À propos d’une coutume de l’île de Céa.

On dit que philosopher, c’est douter ; à plus forte raison est-ce être dans le doute que d’émettre, comme je le fais, des idées niaises et fantasques ; mais c’est affaire aux apprentis de s’enquérir et de discuter et au maître de décider.
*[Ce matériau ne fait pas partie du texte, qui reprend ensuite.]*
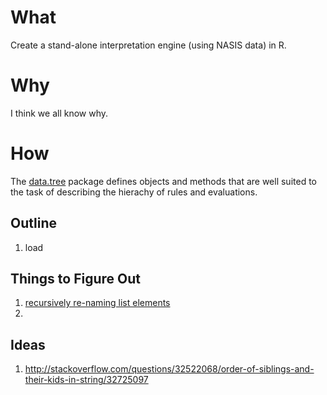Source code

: # What
Create a stand-alone interpretation engine (using NASIS data) in R.

# Why
I think we all know why.

# How
The [data.tree](https://cran.r-project.org/web/packages/data.tree/vignettes/data.tree.html) package defines objects and methods that are well suited to the task of describing the hierachy of rules and evaluations. 

## Outline
1. load 


## Things to Figure Out
1. [recursively re-naming list elements](http://stackoverflow.com/questions/35278342/recursively-assign-unique-names-to-nodes-in-a-data-tree-object)
2. 

## Ideas
1. http://stackoverflow.com/questions/32522068/order-of-siblings-and-their-kids-in-string/32725097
Mon maître à moi, c’est l’autorité émanant de la volonté divine, laquelle fait loi, nous régit sans conteste et plane au-dessus de toutes les vaines discussions des hommes.

Il y a des accidents pires que la mort ; qui ne la craint pas, brave toutes les tyrannies et toutes les injustices. — Philippe étant entré avec son armée dans le Péloponèse, quelqu’un dit à Damindas que les Lacédémoniens auraient fort à souffrir s’ils ne demandaient grâce : « Eh, poltron ! lui répondit celui-ci, que peuvent avoir à souffrir ceux qui ne craignent pas la mort ? » — On demandait à Agis comment un homme pouvait faire pour vivre libre : « En méprisant la mort, » dit-il. — Ces propos et mille autres semblables que l’on trouve à ce sujet, impliquent évidemment autre chose que d’attendre patiemment la mort, quand elle nous arrive ; car il y a dans la vie nombre d’accidents qui font souffrir bien plus que la mort. C’est ce que témoigne cet enfant de Lacédémone fait prisonnier par Antigone et vendu comme esclave qui, pressé par son maître de faire un travail abject, lui dit : « Tu vas voir qui tu as acheté ; ce serait une honte pour moi de servir, ayant la liberté si à ma portée », et, ce disant, il se précipitait du haut de la maison. — Antipater menaçait durement les Lacédémoniens pour les contraindre à satisfaire à une de ses demandes : « Si tu nous menaces, lui répondirent-ils de pis que la mort, nous accepterons plus volontiers de mourir. » — À Philippe qui leur avait écrit qu’il ferait échouer tout ce qu’ils entreprendraient, ils répondaient : « Quoi ! nous empêcheras-tu aussi de mourir ? »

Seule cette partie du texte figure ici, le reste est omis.